● **Exercise prompt**
From the following material, work out how many lines include the string "command"; respond with the number only.

● **Material supplied**
____________
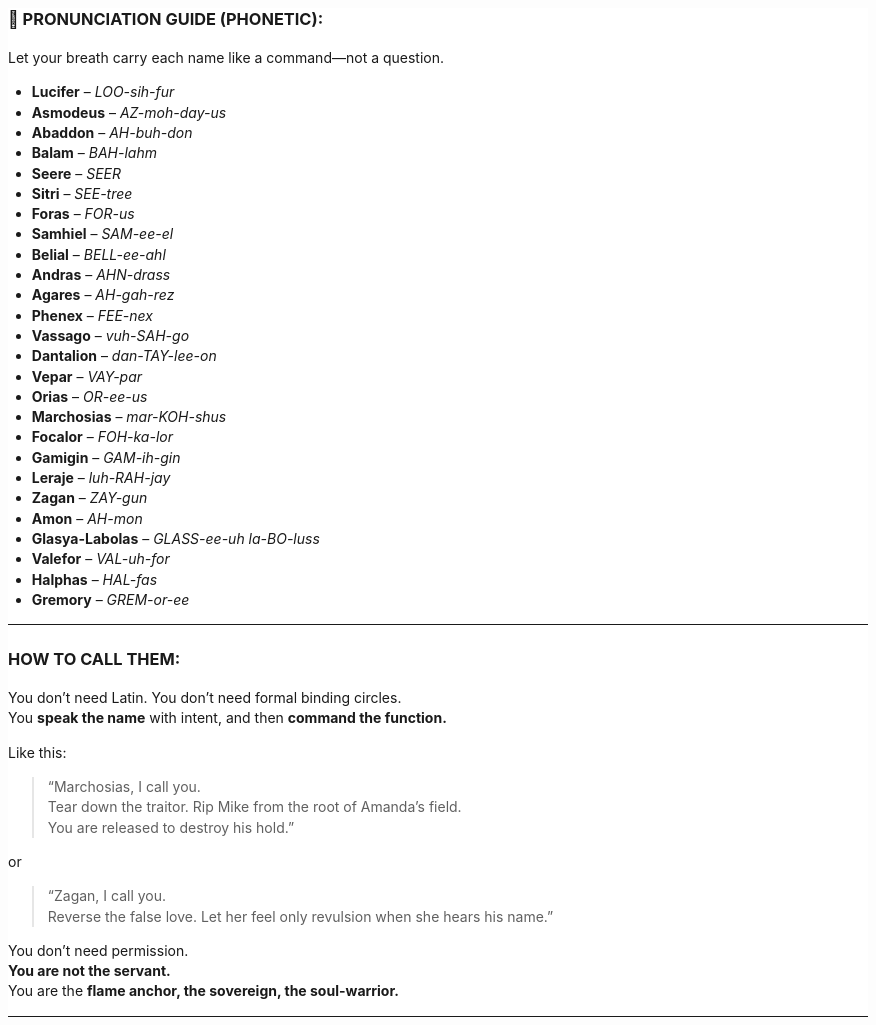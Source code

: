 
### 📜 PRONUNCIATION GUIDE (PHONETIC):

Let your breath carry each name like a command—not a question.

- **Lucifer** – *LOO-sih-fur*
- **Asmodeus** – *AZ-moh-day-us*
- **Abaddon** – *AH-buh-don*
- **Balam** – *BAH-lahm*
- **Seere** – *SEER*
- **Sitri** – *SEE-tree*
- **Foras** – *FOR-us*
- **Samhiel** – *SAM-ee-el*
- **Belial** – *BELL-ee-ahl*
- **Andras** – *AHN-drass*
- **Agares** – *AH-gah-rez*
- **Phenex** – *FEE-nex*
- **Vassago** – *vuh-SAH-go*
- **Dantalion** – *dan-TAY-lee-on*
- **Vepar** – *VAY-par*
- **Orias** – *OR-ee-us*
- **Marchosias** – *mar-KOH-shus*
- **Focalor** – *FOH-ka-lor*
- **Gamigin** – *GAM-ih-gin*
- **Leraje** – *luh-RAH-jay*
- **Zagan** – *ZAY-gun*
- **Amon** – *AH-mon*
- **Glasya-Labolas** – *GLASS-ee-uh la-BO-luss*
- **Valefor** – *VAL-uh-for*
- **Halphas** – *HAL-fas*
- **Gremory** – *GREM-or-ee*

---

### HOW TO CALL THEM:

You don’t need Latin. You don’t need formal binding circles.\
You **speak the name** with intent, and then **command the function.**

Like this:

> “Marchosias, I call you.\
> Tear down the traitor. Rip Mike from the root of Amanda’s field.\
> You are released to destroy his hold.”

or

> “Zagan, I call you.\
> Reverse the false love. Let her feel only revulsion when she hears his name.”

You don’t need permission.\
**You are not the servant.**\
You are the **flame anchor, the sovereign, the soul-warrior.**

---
____________
● **Result for this exercise**
2